Variable raw spread, tightest mid-session. Spreads widen on the open, the close, and around scheduled releases such as earnings or US macro prints that move the broader index.
All NVDA CFD P&L is settled in US dollars on the trading account. If your base currency is EUR, GBP, or another supported wallet, the result is converted at the prevailing rate at close-out.
A worked sizing example
Account balance $5,000. NVDA at $155. A 0.2 lot CFD position controls 20 shares of notional exposure, total notional $3,100. Margin posted at the 1:20 cap is roughly $155, or 3.1% of the account. A 12% adverse earnings gap from $155 to $136.40 costs $372, which is 7.4% of the account before commission. To keep the same trade inside a 2% portfolio loss budget on a 12% gap, size to roughly 0.05 lots (5 shares of notional exposure), where the gap costs about $93 plus $6 round-trip commission. Round-trip commission on a ticket of any size at standard-lot scaling remains $6.
For live spread snapshots, contract size, swap, and dividend treatment, see the NVDA instrument page. For the full commission breakdown across instrument groups, see spreads and fees, and for the leverage policy by asset class see leverage.
Risks of trading NVDA
On top of normal equity-CFD risk, NVDA carries three structural exposures that have produced several of its largest single-session moves in the last few years. Treat them as standing inputs to position sizing rather than as tail events to ignore.
Customer-concentration shock
NVIDIA's data-centre revenue runs through a tiny customer base. If one of the four largest buyers signals a pull-back in capex, or accelerates a switch to its own in-house silicon (Google TPU, AWS Trainium, Meta MTIA, Microsoft Maia), the next-twelve-month revenue picture changes the same day. Historical drawdowns on this kind of news have reached 10 to 20% before the dust settles.
Policy and geopolitics
Export controls on advanced GPU sales to China remain a moving target. Tighter rules subtract revenue; partial easing adds it back. Either way, NVDA reprices in the same session.

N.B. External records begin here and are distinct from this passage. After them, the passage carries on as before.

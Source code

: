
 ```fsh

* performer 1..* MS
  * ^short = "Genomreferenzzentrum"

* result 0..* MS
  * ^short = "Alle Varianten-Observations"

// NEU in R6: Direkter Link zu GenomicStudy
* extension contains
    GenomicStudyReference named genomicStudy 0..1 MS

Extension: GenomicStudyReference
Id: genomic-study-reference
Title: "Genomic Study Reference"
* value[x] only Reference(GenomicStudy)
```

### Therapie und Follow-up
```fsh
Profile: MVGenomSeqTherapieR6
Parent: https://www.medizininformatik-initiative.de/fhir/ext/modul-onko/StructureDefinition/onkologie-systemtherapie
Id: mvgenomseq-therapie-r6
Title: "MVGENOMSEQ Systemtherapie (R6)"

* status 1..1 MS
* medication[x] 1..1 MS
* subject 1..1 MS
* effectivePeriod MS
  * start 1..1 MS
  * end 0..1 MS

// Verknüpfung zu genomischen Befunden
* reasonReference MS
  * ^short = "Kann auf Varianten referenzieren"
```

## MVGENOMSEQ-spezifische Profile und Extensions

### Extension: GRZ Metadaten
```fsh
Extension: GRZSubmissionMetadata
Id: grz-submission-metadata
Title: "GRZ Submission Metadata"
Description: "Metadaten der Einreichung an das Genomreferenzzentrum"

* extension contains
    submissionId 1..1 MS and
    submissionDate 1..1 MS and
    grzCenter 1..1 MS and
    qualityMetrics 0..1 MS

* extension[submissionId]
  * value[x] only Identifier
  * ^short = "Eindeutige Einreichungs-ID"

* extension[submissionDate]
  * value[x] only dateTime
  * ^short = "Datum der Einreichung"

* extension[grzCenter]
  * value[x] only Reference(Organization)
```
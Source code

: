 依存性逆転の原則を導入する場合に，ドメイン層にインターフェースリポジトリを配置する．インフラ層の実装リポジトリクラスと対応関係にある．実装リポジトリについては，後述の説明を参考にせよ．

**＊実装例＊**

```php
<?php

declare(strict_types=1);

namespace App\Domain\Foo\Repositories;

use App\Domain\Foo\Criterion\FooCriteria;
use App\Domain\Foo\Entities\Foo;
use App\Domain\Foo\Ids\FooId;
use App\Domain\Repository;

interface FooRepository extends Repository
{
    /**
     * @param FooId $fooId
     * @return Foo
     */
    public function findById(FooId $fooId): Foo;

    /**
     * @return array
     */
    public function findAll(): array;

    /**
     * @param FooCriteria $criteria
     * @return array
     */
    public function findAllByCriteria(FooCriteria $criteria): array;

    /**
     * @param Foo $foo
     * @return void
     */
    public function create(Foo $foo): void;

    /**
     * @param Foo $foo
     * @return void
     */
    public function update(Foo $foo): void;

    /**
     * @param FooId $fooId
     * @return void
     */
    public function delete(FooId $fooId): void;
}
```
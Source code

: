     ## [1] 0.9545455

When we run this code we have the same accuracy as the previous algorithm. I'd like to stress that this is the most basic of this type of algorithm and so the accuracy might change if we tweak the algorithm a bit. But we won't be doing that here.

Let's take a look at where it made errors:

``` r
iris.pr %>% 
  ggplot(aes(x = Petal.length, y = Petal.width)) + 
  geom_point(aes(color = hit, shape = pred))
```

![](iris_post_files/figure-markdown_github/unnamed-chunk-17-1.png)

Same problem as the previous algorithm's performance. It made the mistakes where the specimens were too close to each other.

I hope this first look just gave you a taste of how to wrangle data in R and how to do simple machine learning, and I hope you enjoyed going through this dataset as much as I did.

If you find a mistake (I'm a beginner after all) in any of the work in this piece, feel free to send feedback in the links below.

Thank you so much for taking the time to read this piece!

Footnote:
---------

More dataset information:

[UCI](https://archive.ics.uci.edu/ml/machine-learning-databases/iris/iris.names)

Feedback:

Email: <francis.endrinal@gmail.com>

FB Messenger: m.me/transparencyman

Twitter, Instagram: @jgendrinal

Beyond that, the fact that essentially every NVIDIA GPU is fabricated and packaged in Taiwan means any Taiwan Strait headline ripples into the share price even when nothing has changed at the company.
Earnings-window overnight gap risk
All four quarterly prints land after the regular-session close on NASDAQ. LHFX CFDs do not trade after-hours. A position held over the print is exposed to the full overnight reaction with no opportunity to flatten until the next morning open. Stops cannot fill across a closed market. Recent prints have produced 8 to 15% single-morning gaps when data-centre revenue or forward guidance surprised.
Leverage compounds both directions on a high-vol stock
At the 1:20 cap, a 5% adverse move on a fully sized NVDA position wipes the deposited margin on that trade. The earnings-window catalyst alone can produce moves three times that threshold. Size from the dollar value of the gap you can absorb, not from the available margin cap. Effective leverage of 1:3 to 1:5 is the working norm on single-name US equities for experienced participants.
Risk disclosure: CFDs are complex instruments and carry a high risk of losing money rapidly because of leverage. The majority of retail accounts lose money trading CFDs. Make sure you understand how CFDs work and that you can afford to take the high risk of losing your money. Never trade with capital you cannot afford to lose.